Neville is best known for his Port Glasgow Book Project. This was made after he spent a year as artist in residence in Port Glasgow in 2004 portraying the town's hardship of Scotland's post-industrial decline in a photographic book which was distributed as a gift to members of the community.

Neville has worked on commissioned projects by The Andy Warhol Museum in Pittsburgh (Braddock/Sewickley, 2012) and Mount Stuart on the Isle of Bute (Fancy Pictures, 2008).

Neville's work Deeds Not Words, which addresses the Corby community involved in the toxic waste disposal court case, was exhibited in 2013 at The Photographers' Gallery in London.

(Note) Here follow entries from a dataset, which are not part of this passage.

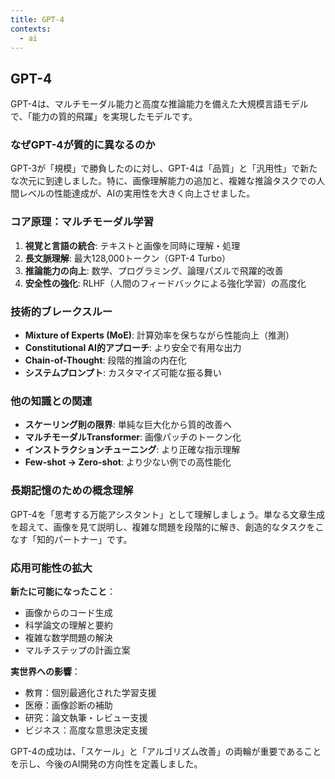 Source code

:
 ```yaml
---
title: GPT-4
contexts:
  - ai
---
```


<Context name="ai">

## GPT-4

GPT-4は、マルチモーダル能力と高度な推論能力を備えた大規模言語モデルで、「能力の質的飛躍」を実現したモデルです。

### なぜGPT-4が質的に異なるのか

GPT-3が「規模」で勝負したのに対し、GPT-4は「品質」と「汎用性」で新たな次元に到達しました。特に、画像理解能力の追加と、複雑な推論タスクでの人間レベルの性能達成が、AIの実用性を大きく向上させました。

### コア原理：マルチモーダル学習

1. **視覚と言語の統合**: テキストと画像を同時に理解・処理
2. **長文脈理解**: 最大128,000トークン（GPT-4 Turbo）
3. **推論能力の向上**: 数学、プログラミング、論理パズルで飛躍的改善
4. **安全性の強化**: RLHF（人間のフィードバックによる強化学習）の高度化

### 技術的ブレークスルー

- **Mixture of Experts (MoE)**: 計算効率を保ちながら性能向上（推測）
- **Constitutional AI的アプローチ**: より安全で有用な出力
- **Chain-of-Thought**: 段階的推論の内在化
- **システムプロンプト**: カスタマイズ可能な振る舞い

### 他の知識との関連

- **スケーリング則の限界**: 単純な巨大化から質的改善へ
- **マルチモーダルTransformer**: 画像パッチのトークン化
- **インストラクションチューニング**: より正確な指示理解
- **Few-shot → Zero-shot**: より少ない例での高性能化

### 長期記憶のための概念理解

GPT-4を「思考する万能アシスタント」として理解しましょう。単なる文章生成を超えて、画像を見て説明し、複雑な問題を段階的に解き、創造的なタスクをこなす「知的パートナー」です。

### 応用可能性の拡大

**新たに可能になったこと**：
- 画像からのコード生成
- 科学論文の理解と要約
- 複雑な数学問題の解決
- マルチステップの計画立案

**実世界への影響**：
- 教育：個別最適化された学習支援
- 医療：画像診断の補助
- 研究：論文執筆・レビュー支援
- ビジネス：高度な意思決定支援

GPT-4の成功は、「スケール」と「アルゴリズム改善」の両輪が重要であることを示し、今後のAI開発の方向性を定義しました。

</Context>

Neville’s 2017 project Child’s Play continued his investigation into mental health issues by examining the importance of play in personal development. Neville’s project made a link between the closures of adventure playgrounds in Britain’s urban areas and a drastic rise in cases of depression and anxiety among young people and children. Neville feels that taking and exhibiting photographs is not enough in these instances, the images have to be shared in a way that actually makes a difference.

==Awards==
- 2013: Nominated, Pulitzer Prize, by The New York Times Magazine for his photo essay Here Is London
- 2017: Shortlisted, PhotoBook of the Year, Paris Photo–Aperture Foundation PhotoBook Awards, for his book Fancy Pictures
- 2018: Shortlisted, Daiwa Foundation Art Prize along with Kate Groobey and Keith Milow
- 2019: Nominated, Deutsche Börse Photography Foundation Prize 2020, London for his book Parade; also exhibited at The Photographers' Gallery, London. The other nominations were Clare Strand, Mohamed Bourouissa and Anton Kusters.

==Publications==
- Port Glasgow. Self-published, 2004. Edition of 8000 copies.
- Deeds Not words. Self-published, 2011. Edition of 500 copies.
- London/Pittsburgh. London: Alan Cristea Gallery, 2014. ISBN 978-0957508576.
- Battle Against Stigma. Self-published, 2015. Two volumes; one volume has photographs by Neville and text by Neville and Jamie Hacker Hughes, the other volume contains written testimonies from various soldiers. .
- Child's Play. London: Foundling Museum, 2017. . Edition of 500 copies.
- Fancy Pictures. Göttingen, Germany: Steidl, 2016. ISBN 978-3-86930-908-8. Includes work from six of Neville's projects. With an interview between David Campany and Neville, "Fancy Pictures".
- Parade. Guingamp, France: GwinZegal, 2019. ISBN 979-10-94060-25-4.
- Stop Tanks with Books. Nazraeli, 2022. ISBN 978-1-59005-564-9. Photographs by Neville and short stories by Lyuba Yakimchuk. Edited by David Campany.